Когда сумеем угадать,/ Что объявился новый гений,/ Когда прольется благодать/ В пустые окна наших келий, // Он завоюет нас легко,/ Он смыслы новые заявит,/ И скоро новое лицо/ Словесность наша миру явит. Глухота кончится одновременно с немотой. Годом раньше Самойлов уже обращался к этому футурологическому сюжету: Когда сумбур полународа/ Преобразуется в народ,/ Придет поэт иного рода,/ Светло и чисто запоет. Тогда выстраивалась довольно жесткая причинно-следственная система: поэт приходит к уже преобразившемуся народу. Теперь акцент меняется: речь идет не о исторической закономерности, но о всепокоряющем и непостижимом чуде: Усвоим мы его язык,/ В ученики пойдем смиренно,/ От наших пут и от вериг,/ Освободимся постепенно. Освободимся не только от групповых пристрастий и вкусовых вывертов, но и от томящей усталости, страха, суетности, лжи, зависти и амбиций. Освободимся — станем свободными. Потому в заключительной строфе стихов о грядущем гении ощутимы молитвенные коннотации: Пришел бы он! Пришел бы он!/ Чтоб его имя воссияло,/ А мы чтоб стерлись в пыль времен,/ Как будто нас и не бывало.

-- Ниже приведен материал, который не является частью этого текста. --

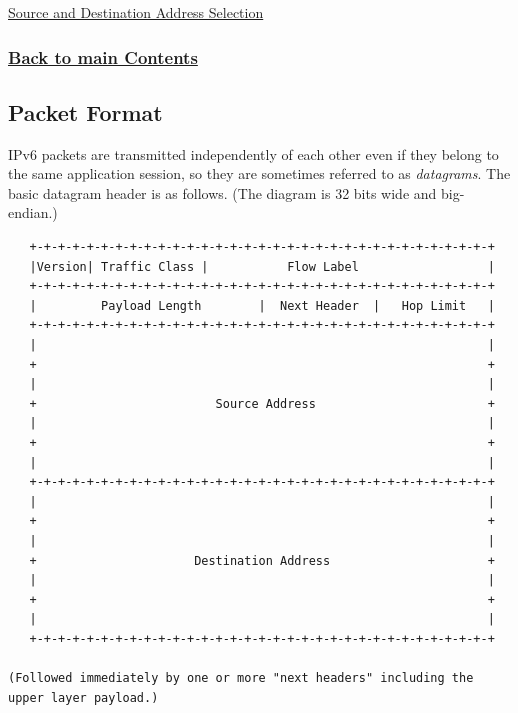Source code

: \documentclass[
]{article}
\begin{document}
\hyperref[source-and-destination-address-selection]{Source and
Destination Address Selection}

\subsubsection{\texorpdfstring{\hyperref[list-of-contents]{Back to main
Contents}}{Back to main Contents}}\label{back-to-main-contents-1}

\pagebreak

\subsection{Packet Format}\label{packet-format}

IPv6 packets are transmitted independently of each other even if they
belong to the same application session, so they are sometimes referred
to as \emph{datagrams}. The basic datagram header is as follows. (The
diagram is 32 bits wide and big-endian.)

\begin{verbatim}
   +-+-+-+-+-+-+-+-+-+-+-+-+-+-+-+-+-+-+-+-+-+-+-+-+-+-+-+-+-+-+-+-+
   |Version| Traffic Class |           Flow Label                  |
   +-+-+-+-+-+-+-+-+-+-+-+-+-+-+-+-+-+-+-+-+-+-+-+-+-+-+-+-+-+-+-+-+
   |         Payload Length        |  Next Header  |   Hop Limit   |
   +-+-+-+-+-+-+-+-+-+-+-+-+-+-+-+-+-+-+-+-+-+-+-+-+-+-+-+-+-+-+-+-+
   |                                                               |
   +                                                               +
   |                                                               |
   +                         Source Address                        +
   |                                                               |
   +                                                               +
   |                                                               |
   +-+-+-+-+-+-+-+-+-+-+-+-+-+-+-+-+-+-+-+-+-+-+-+-+-+-+-+-+-+-+-+-+
   |                                                               |
   +                                                               +
   |                                                               |
   +                      Destination Address                      +
   |                                                               |
   +                                                               +
   |                                                               |
   +-+-+-+-+-+-+-+-+-+-+-+-+-+-+-+-+-+-+-+-+-+-+-+-+-+-+-+-+-+-+-+-+

(Followed immediately by one or more "next headers" including the
upper layer payload.)
\end{verbatim}
\end{document}
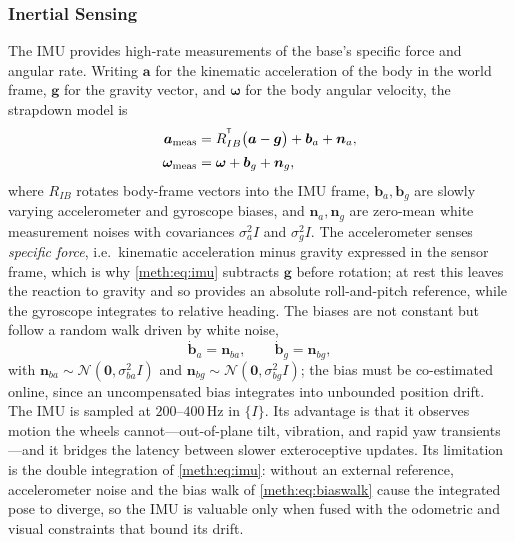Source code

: \subsubsection{Inertial Sensing}

The IMU provides high-rate measurements of the base's specific force and angular rate. Writing $\bm{a}$ for the kinematic acceleration of the body in the world frame, $\bm{g}$ for the gravity vector, and $\bm{\omega}$ for the body angular velocity, the strapdown model is
\begin{equation}
\begin{aligned}
\bm{a}_{\mathrm{meas}} &= R_{IB}^{\T}\big(\bm{a}-\bm{g}\big) + \bm{b}_{a} + \bm{n}_{a},\\[2pt]
\bm{\omega}_{\mathrm{meas}} &= \bm{\omega} + \bm{b}_{g} + \bm{n}_{g},
\end{aligned}
\label{meth:eq:imu}
\end{equation}
where $R_{IB}$ rotates body-frame vectors into the IMU frame, $\bm{b}_{a},\bm{b}_{g}$ are slowly varying accelerometer and gyroscope biases, and $\bm{n}_{a},\bm{n}_{g}$ are zero-mean white measurement noises with covariances $\sigma_{a}^{2}I$ and $\sigma_{g}^{2}I$. The accelerometer senses \emph{specific force}, i.e.\ kinematic acceleration minus gravity expressed in the sensor frame, which is why \eqref{meth:eq:imu} subtracts $\bm{g}$ before rotation; at rest this leaves the reaction to gravity and so provides an absolute roll-and-pitch reference, while the gyroscope integrates to relative heading. The biases are not constant but follow a random walk driven by white noise,
\begin{equation}
\dot{\bm{b}}_{a} = \bm{n}_{ba},\qquad
\dot{\bm{b}}_{g} = \bm{n}_{bg},
\label{meth:eq:biaswalk}
\end{equation}
with $\bm{n}_{ba}\sim\mathcal{N}(\mathbf{0},\sigma_{ba}^{2}I)$ and $\bm{n}_{bg}\sim\mathcal{N}(\mathbf{0},\sigma_{bg}^{2}I)$; the bias must be co-estimated online, since an uncompensated bias integrates into unbounded position drift. The IMU is sampled at \ensuremath{200\text{--}400\,\mathrm{Hz}} in $\{I\}$. Its advantage is that it observes motion the wheels cannot---out-of-plane tilt, vibration, and rapid yaw transients---and it bridges the latency between slower exteroceptive updates. Its limitation is the double integration of \eqref{meth:eq:imu}: without an external reference, accelerometer noise and the bias walk of \eqref{meth:eq:biaswalk} cause the integrated pose to diverge, so the IMU is valuable only when fused with the odometric and visual constraints that bound its drift.


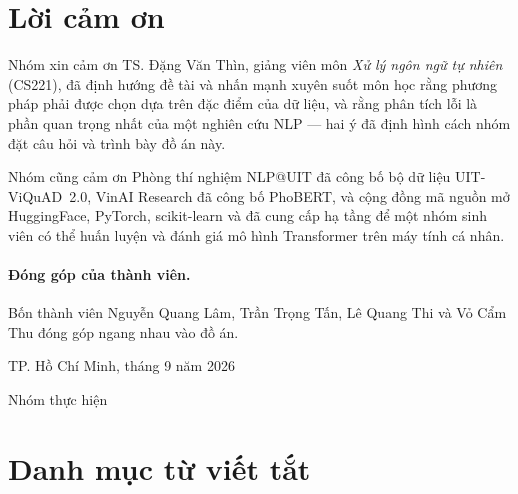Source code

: 
\section*{Lời cảm ơn}

Nhóm xin cảm ơn TS. Đặng Văn Thìn, giảng viên môn \emph{Xử lý ngôn ngữ tự nhiên} (CS221), đã định
hướng đề tài và nhấn mạnh xuyên suốt môn học rằng phương pháp phải được chọn dựa trên đặc điểm của dữ
liệu, và rằng phân tích lỗi là phần quan trọng nhất của một nghiên cứu NLP --- hai ý đã định hình cách
nhóm đặt câu hỏi và trình bày đồ án này.

Nhóm cũng cảm ơn Phòng thí nghiệm NLP@UIT đã công bố bộ dữ liệu UIT-ViQuAD~2.0, VinAI Research đã công
bố PhoBERT, và cộng đồng mã nguồn mở HuggingFace, PyTorch, scikit-learn và  đã cung cấp hạ tầng
để một nhóm sinh viên có thể huấn luyện và đánh giá mô hình Transformer trên máy tính cá nhân.

\paragraph{Đóng góp của thành viên.} Bốn thành viên Nguyễn Quang Lâm, Trần Trọng Tấn, Lê Quang Thi và
Vỏ Cẩm Thu đóng góp ngang nhau vào đồ án.

\vspace{1em}
\hfill TP. Hồ Chí Minh, tháng 9 năm 2026

\hfill Nhóm thực hiện

\clearpage


\clearpage
{
\tableofcontents
\clearpage
\listoffigures
{}
\vspace{1.5em}
\listoftables
{}
}

\vspace{1.5em}
\section*{Danh mục từ viết tắt}

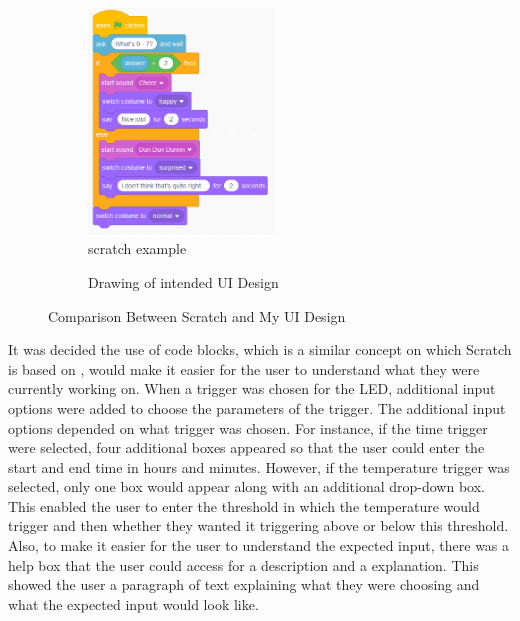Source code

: \begin{figure}[h]
\begin{subfigure}{0.5\textwidth}
\includegraphics[width=0.9\linewidth, height=6cm]{Scratch}
\caption{scratch example}
\end{subfigure}
\begin{subfigure}{0.5\textwidth}
\caption{Drawing of intended UI Design}
\end{subfigure}

\caption{Comparison Between Scratch and My UI Design}
\end{figure}

It was decided the use of code blocks, which is a similar concept on which Scratch is based on \cite{Scratch}, would make it easier for the user to understand what they were currently working on. When a trigger was chosen for the LED, additional input options were added to choose the parameters of the trigger. The additional input options depended on what trigger was chosen. For instance, if the time trigger were selected, four additional boxes appeared so that the user could enter the start and end time in hours and minutes. However, if the temperature trigger was selected, only one box would appear along with an additional drop-down box. This enabled the user to enter the threshold in which the temperature would trigger and then whether they wanted it triggering above or below this threshold. Also, to make it easier for the user to understand the expected input, there was a help box that the user could access for a description and a explanation.  This showed the user a paragraph of text explaining what they were choosing and what the expected input would look like.
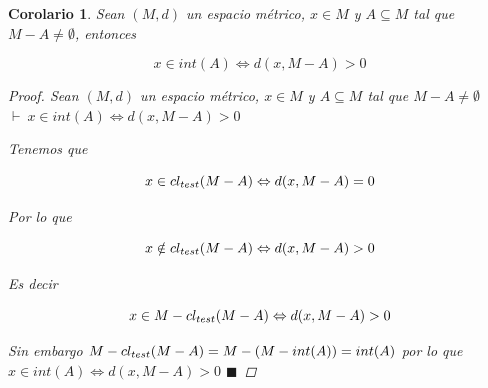 \documentclass[oneside]{book} %
\theoremstyle{Teorema}
\newtheorem{Corolario}[Definicion]{Corolario}
\theoremstyle{Ejemplos}
\theoremstyle{[Obs]}
\def \test {test}
\newcommand{\cerradura}[2][\test]{\ifx \test #1 {\overline{#2}} \else {cl_{#1}(#2)} \fi} %
\renewcommand{\{}{\left\lbrace} %
\renewcommand{\}}{\right\rbrace} %
\renewcommand{\sc}{\subseteq} %
\renewcommand{\qed}{$\blacksquare$} %
\newcommand{\pd}{$\vdash\ $} %
\begin{document}
			\begin{Corolario}\setlength{\parindent}{0em}
			
				Sean $(M, d)$ un espacio métrico, $x \in M$ y $A \sc M$ tal que $M - A \neq \emptyset$, entonces 

				\[ x \in int(A) \Leftrightarrow d(x, M - A) > 0 \]

				\begin{proof}
					
					Sean $(M, d)$ un espacio métrico, $x \in M$ y $A \sc M$ tal que $M - A \neq \emptyset$ \\ 
					\pd $x \in int(A) \Leftrightarrow d(x, M - A) > 0$

					Tenemos que 
					
					\[ x \in \cerradura{M - A} \Leftrightarrow d(x, M - A) = 0 \]

					Por lo que 

					\[ x \notin \cerradura{M - A} \Leftrightarrow d(x, M - A) > 0 \]

					Es decir 

					\[ x \in M - \cerradura{M - A} \Leftrightarrow d(x, M - A) > 0 \]

					Sin embargo $M - \cerradura{M - A} = M - (M - int(A)) = int(A)$ por lo que $x \in int(A) \Leftrightarrow d(x, M - A) > 0$ \qed
					
				\end{proof}
			
			\end{Corolario}
\end{document}
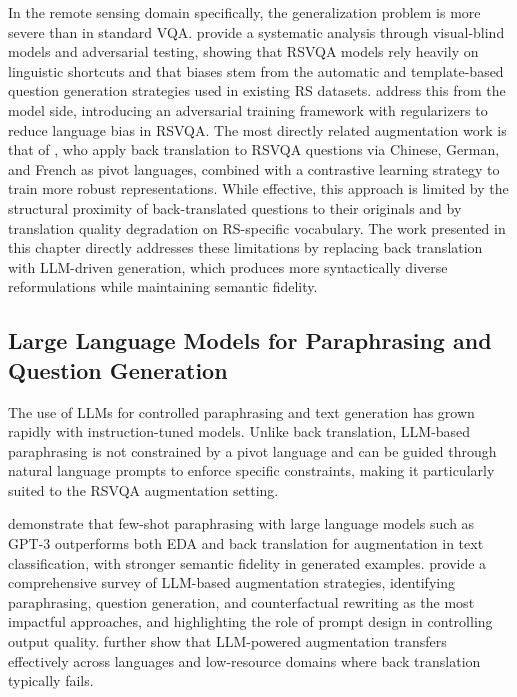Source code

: In the remote sensing domain specifically, the
generalization problem is more severe than in standard
VQA. \textcite{chappuis2025langbias} provide a systematic
analysis through visual-blind models and adversarial
testing, showing that RSVQA models rely heavily on
linguistic shortcuts and that biases stem from the
automatic and template-based question generation
strategies used in existing RS datasets.
\textcite{yuan2023adversarial} address this from the model
side, introducing an adversarial training framework with
regularizers to reduce language bias in RSVQA.
The most directly related augmentation work is that of
\textcite{yuan2023multilingual}, who apply back translation
to RSVQA questions via Chinese, German, and French as
pivot languages, combined with a contrastive learning
strategy to train more robust representations. While
effective, this approach is limited by the structural
proximity of back-translated questions to their originals
and by translation quality degradation on RS-specific
vocabulary. The work presented in this chapter directly
addresses these limitations by replacing back translation
with LLM-driven generation, which produces more
syntactically diverse reformulations while maintaining
semantic fidelity.
 
\subsection{Large Language Models for Paraphrasing and Question Generation}
\label{sec:chap3_rw_llm}
 
The use of LLMs for controlled paraphrasing and text
generation has grown rapidly with instruction-tuned
models. Unlike back translation, LLM-based paraphrasing
is not constrained by a pivot language and can be guided
through natural language prompts to enforce specific
constraints, making it
particularly suited to the RSVQA augmentation setting.
 
\textcite{meng2022lmcppf} demonstrate that few-shot
paraphrasing with large language models such as GPT-3
outperforms both EDA and back translation for
augmentation in text classification, with stronger
semantic fidelity in generated examples.
\textcite{dai2023llmaugsurvey} provide a comprehensive
survey of LLM-based augmentation strategies, identifying
paraphrasing, question generation, and counterfactual
rewriting as the most impactful approaches, and
highlighting the role of prompt design in controlling
output quality. \textcite{whitehouse2023llmcrosslingual}
further show that LLM-powered augmentation transfers
effectively across languages and low-resource domains
where back translation typically fails. %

Не таких-то и сяких-то, тем-то и потому-то кого-то не удовлетворяющих, а всех нас — способных в лучшем случае взять особую ноту и погибнуть благородной смертью перепела. России нужны слова о России,/ Поскольку пути у нее не простые — так начал Самойлов — все в том же глухонемом 1982-м году — свою, многих тогда изумившую «Оду». Закончил он стихотворение, в заголовок которого демонстративно вынес имя архаичного и «сервильного» жанра, не менее резко и внеэтикетно: России нужны слова о великом,/ Поскольку она велика и обильна./ Чтоб перед ее таинственным ликом/ Они прозвучали свободно и сильно.

Он мог сомневаться в собственной способности произнести эти слова, но не в их необходимости. В будущее русской поэзии он верил так же, как в будущее своей страны. В весьма мало для того «подходящее» время.